Life Expectancy



Next: Continuous Distributions Up: 141 Previous: Expected values


Demographers work with the distribution of age at death in the form of a "life table", which displays the information in tabular form. Starting with 100,000 live births at year zero, the life table shows the number who are expected to survive to the end of the next year. If you divide that number by 100,000, you have the probability of surviving to the given age. This is also known as the "survivor function", which is just the complement of the cumulative distribution function for age at death. In other words, if F(x) is the distribution function for age at death (Pr(age of death <= x)), then the survivor function is S(x) = 1-F(x). Similarly, F(x) = 1- S(x). To see the 1997 life tables for US males and females, issue the R command:

Life97 <- read.table("http://people.reed.edu/~jones/141/Life97.dat",
                      header=TRUE)
The read.table() function can be used to read a table of data (for example created by a spreadsheet, and saved as plain text, tab, space, or comma delimited) from your local machine or from a URL as in this example. If comma delimited, use read.table("file",header=TRUE,sep=",").
Now enter the name of the data.frame to see the life table:
           Life97
You can see that in the older age groups, the ratio of females to males becomes increasingly large. It is worth noting that life tables like these are based on historical data and model-based projections. Your mileage may vary!

Computing Life Expectancy from the life table

Life97$Male is the data for males, and Life97$Female is the data for females. Alternative equivalent expressions are Life97[,"Male"] and Life97[,"Female"], or Life97[,2] and Life97[,3]. Many roads lead to Rome.

These tables represent the number surviving to a given age. If we divide by 100000, we will have the proportion surviving to a given age. We will work with the distribution for age at death. "Death at or before n" is the complement of the event "survival through age n".

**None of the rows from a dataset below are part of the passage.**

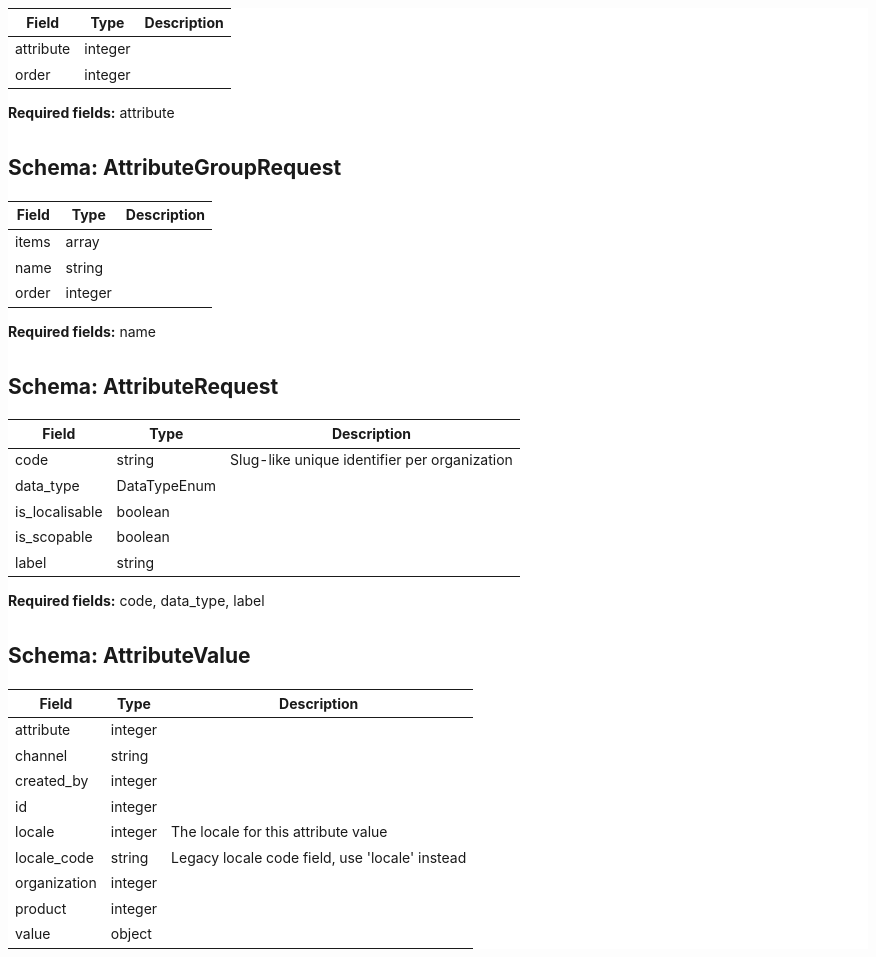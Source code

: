| Field | Type | Description |
| ----- | ---- | ----------- |
| attribute | integer |  |
| order | integer |  |

**Required fields:** attribute


## Schema: AttributeGroupRequest

| Field | Type | Description |
| ----- | ---- | ----------- |
| items | array<AttributeGroupItemRequest> |  |
| name | string |  |
| order | integer |  |

**Required fields:** name


## Schema: AttributeRequest

| Field | Type | Description |
| ----- | ---- | ----------- |
| code | string | Slug-like unique identifier per organization |
| data_type | DataTypeEnum |  |
| is_localisable | boolean |  |
| is_scopable | boolean |  |
| label | string |  |

**Required fields:** code, data_type, label


## Schema: AttributeValue

| Field | Type | Description |
| ----- | ---- | ----------- |
| attribute | integer |  |
| channel | string |  |
| created_by | integer |  |
| id | integer |  |
| locale | integer | The locale for this attribute value |
| locale_code | string | Legacy locale code field, use 'locale' instead |
| organization | integer |  |
| product | integer |  |
| value | object |  |
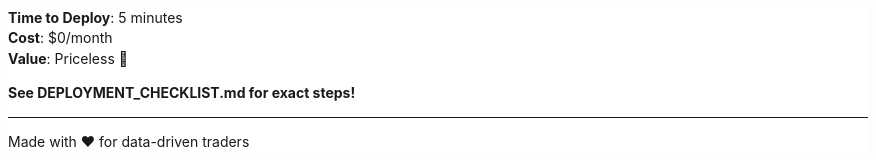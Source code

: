 
**Time to Deploy**: 5 minutes  
**Cost**: $0/month  
**Value**: Priceless 🚀

**See DEPLOYMENT_CHECKLIST.md for exact steps!**

---

Made with ❤️ for data-driven traders
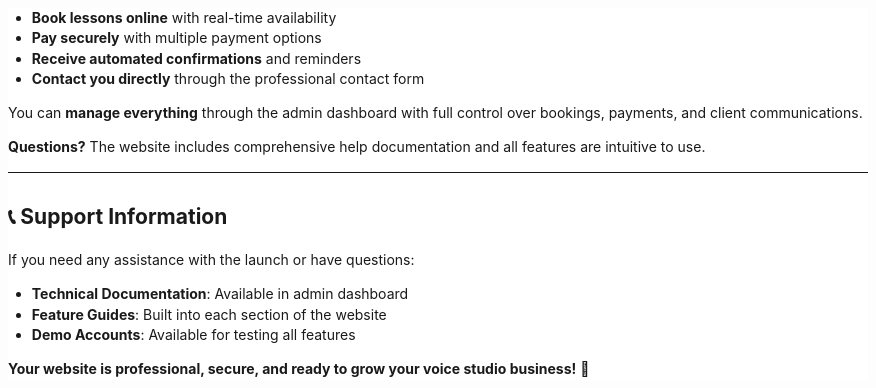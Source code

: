 - **Book lessons online** with real-time availability
- **Pay securely** with multiple payment options
- **Receive automated confirmations** and reminders
- **Contact you directly** through the professional contact form

You can **manage everything** through the admin dashboard with full control over bookings, payments, and client communications.

**Questions?** The website includes comprehensive help documentation and all features are intuitive to use.

---

## 📞 Support Information

If you need any assistance with the launch or have questions:

- **Technical Documentation**: Available in admin dashboard
- **Feature Guides**: Built into each section of the website
- **Demo Accounts**: Available for testing all features

**Your website is professional, secure, and ready to grow your voice studio business!** 🎵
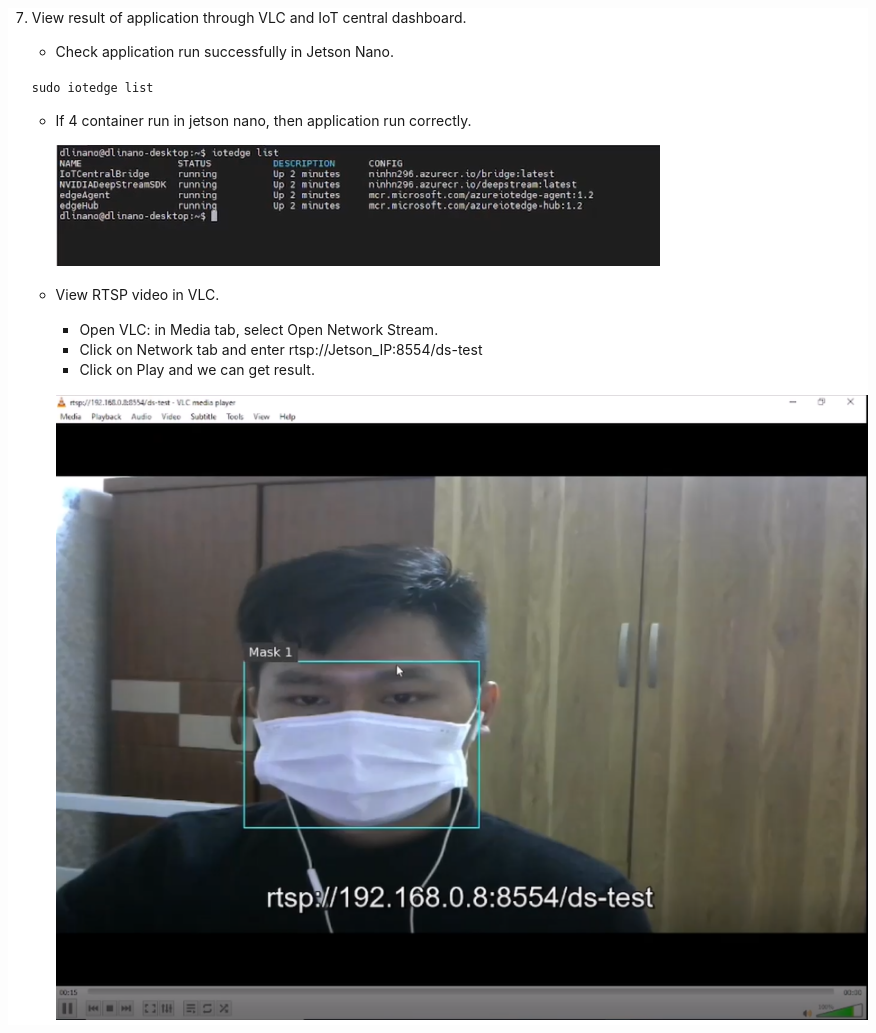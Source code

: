 7. View result of application through VLC and IoT central dashboard.
    - Check application run successfully in Jetson Nano.
    ```cmd
    sudo iotedge list
    ```

    - If 4 container run in jetson nano, then application run correctly.

        ![device_infor](./image/jetson_module.PNG)

    - View RTSP video in VLC.
        - Open VLC: in Media tab, select Open Network Stream.
        - Click on Network tab and enter rtsp://Jetson_IP:8554/ds-test
        - Click on Play and we can get result.

        ![vlc_result](./image/vlc_result.PNG)
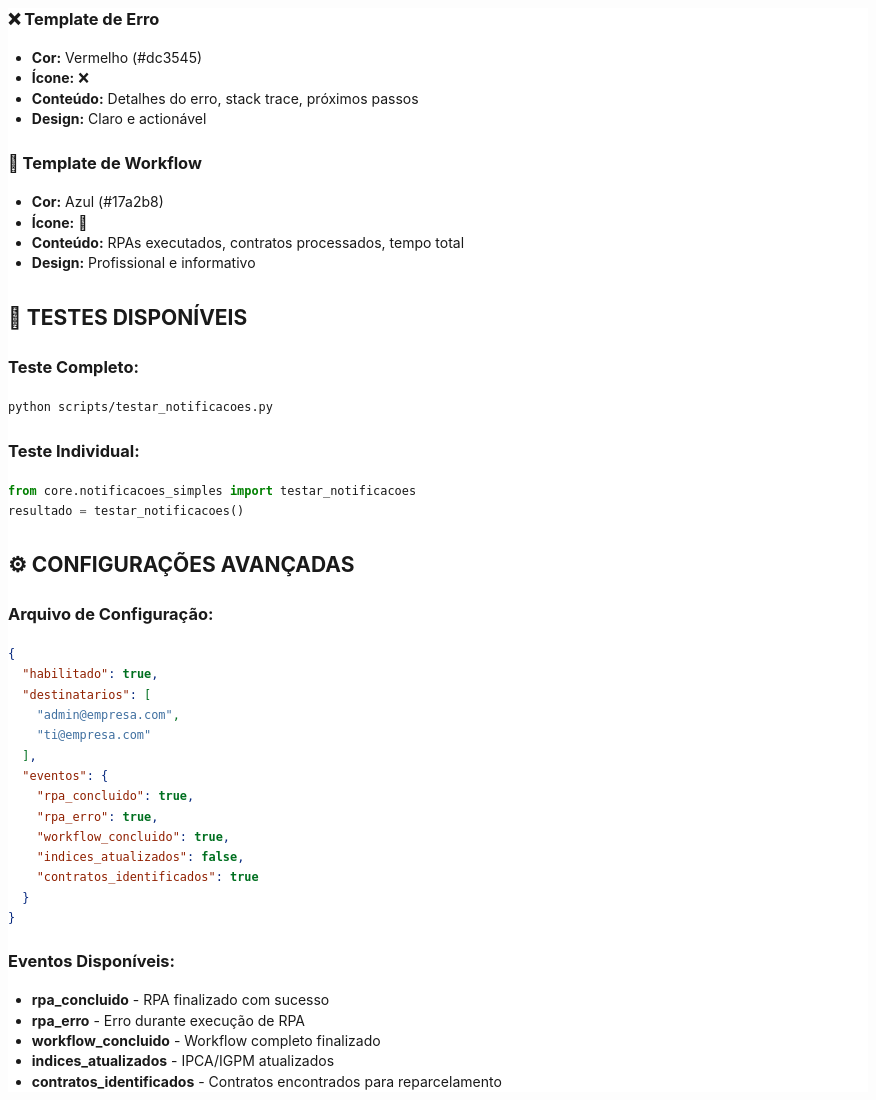### **❌ Template de Erro**
- **Cor:** Vermelho (#dc3545)
- **Ícone:** ❌
- **Conteúdo:** Detalhes do erro, stack trace, próximos passos
- **Design:** Claro e actionável

### **🔄 Template de Workflow**
- **Cor:** Azul (#17a2b8)
- **Ícone:** 🔄
- **Conteúdo:** RPAs executados, contratos processados, tempo total
- **Design:** Profissional e informativo

## 🧪 **TESTES DISPONÍVEIS**

### **Teste Completo:**
```bash
python scripts/testar_notificacoes.py
```

### **Teste Individual:**
```python
from core.notificacoes_simples import testar_notificacoes
resultado = testar_notificacoes()
```

## ⚙️ **CONFIGURAÇÕES AVANÇADAS**

### **Arquivo de Configuração:**
```json
{
  "habilitado": true,
  "destinatarios": [
    "admin@empresa.com",
    "ti@empresa.com"
  ],
  "eventos": {
    "rpa_concluido": true,
    "rpa_erro": true,
    "workflow_concluido": true,
    "indices_atualizados": false,
    "contratos_identificados": true
  }
}
```

### **Eventos Disponíveis:**
- **rpa_concluido** - RPA finalizado com sucesso
- **rpa_erro** - Erro durante execução de RPA
- **workflow_concluido** - Workflow completo finalizado
- **indices_atualizados** - IPCA/IGPM atualizados
- **contratos_identificados** - Contratos encontrados para reparcelamento
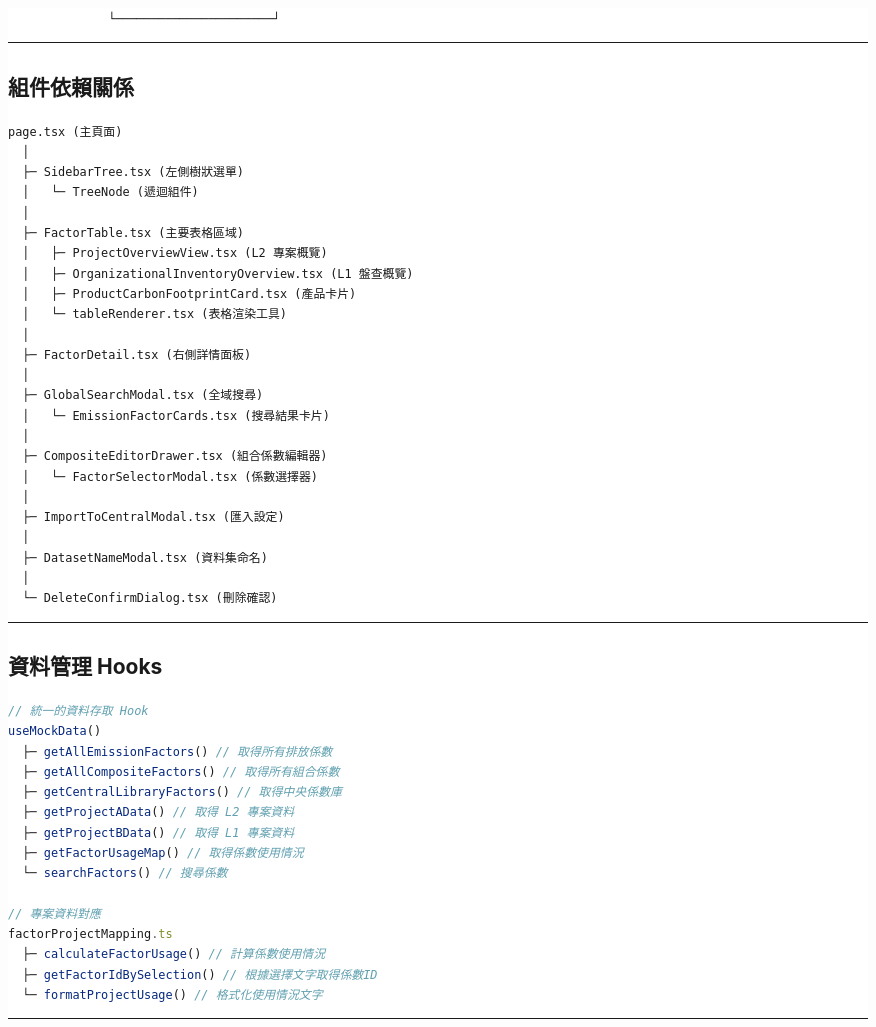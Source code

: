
 ```
              └──────────────────────┘
```

---

## 組件依賴關係

```
page.tsx (主頁面)
  │
  ├─ SidebarTree.tsx (左側樹狀選單)
  │   └─ TreeNode (遞迴組件)
  │
  ├─ FactorTable.tsx (主要表格區域)
  │   ├─ ProjectOverviewView.tsx (L2 專案概覽)
  │   ├─ OrganizationalInventoryOverview.tsx (L1 盤查概覽)
  │   ├─ ProductCarbonFootprintCard.tsx (產品卡片)
  │   └─ tableRenderer.tsx (表格渲染工具)
  │
  ├─ FactorDetail.tsx (右側詳情面板)
  │
  ├─ GlobalSearchModal.tsx (全域搜尋)
  │   └─ EmissionFactorCards.tsx (搜尋結果卡片)
  │
  ├─ CompositeEditorDrawer.tsx (組合係數編輯器)
  │   └─ FactorSelectorModal.tsx (係數選擇器)
  │
  ├─ ImportToCentralModal.tsx (匯入設定)
  │
  ├─ DatasetNameModal.tsx (資料集命名)
  │
  └─ DeleteConfirmDialog.tsx (刪除確認)
```

---

## 資料管理 Hooks

```typescript
// 統一的資料存取 Hook
useMockData()
  ├─ getAllEmissionFactors() // 取得所有排放係數
  ├─ getAllCompositeFactors() // 取得所有組合係數
  ├─ getCentralLibraryFactors() // 取得中央係數庫
  ├─ getProjectAData() // 取得 L2 專案資料
  ├─ getProjectBData() // 取得 L1 專案資料
  ├─ getFactorUsageMap() // 取得係數使用情況
  └─ searchFactors() // 搜尋係數

// 專案資料對應
factorProjectMapping.ts
  ├─ calculateFactorUsage() // 計算係數使用情況
  ├─ getFactorIdBySelection() // 根據選擇文字取得係數ID
  └─ formatProjectUsage() // 格式化使用情況文字
```

---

To compute the distribution function for age at death for females use the following R command:

           Fem  = 1 - Life97$Female/100000
           Male = 1 - Life97$Male/100000
Here are commands to plot of the cumulative distribution functions: F(n) = Pr(age at death less than or equal to n). Note the use of 'par(mfrow=c(2,1))' to create a window with two rows and one column of plots. Try 'par(mfrow=c(1,2))'.
 
           par(mfrow=c(2,1))
           barplot(Fem,names.arg=Life97$age,space=0)
           title("Females")
           barplot(Male,names.arg=Life97$age,space=0)
           title("Males")
The probability of death at age n is the difference between F(n) and F(n-1), that is the probability of death at or before age n, minus the probability of death at or before age n-1. In R we can use the following commands to compute the probabilities of death in a given year:
           Pf <- diff(Fem)
           Pm <- diff(Male)
The diff() function computes the differences between successive values in the dataset. The result is the probability of death in year N, for N running from 1 to 119. Here are commands to plot of the cumulative distribution along with the probability density function (histogram) just described for females:
           barplot(Fem,names.arg=Life97$age,space=0)
           barplot(Pf,names.arg=Life97$age[-1],space=0,col="green")
Make sure you understand the relation between these pairs of graphs.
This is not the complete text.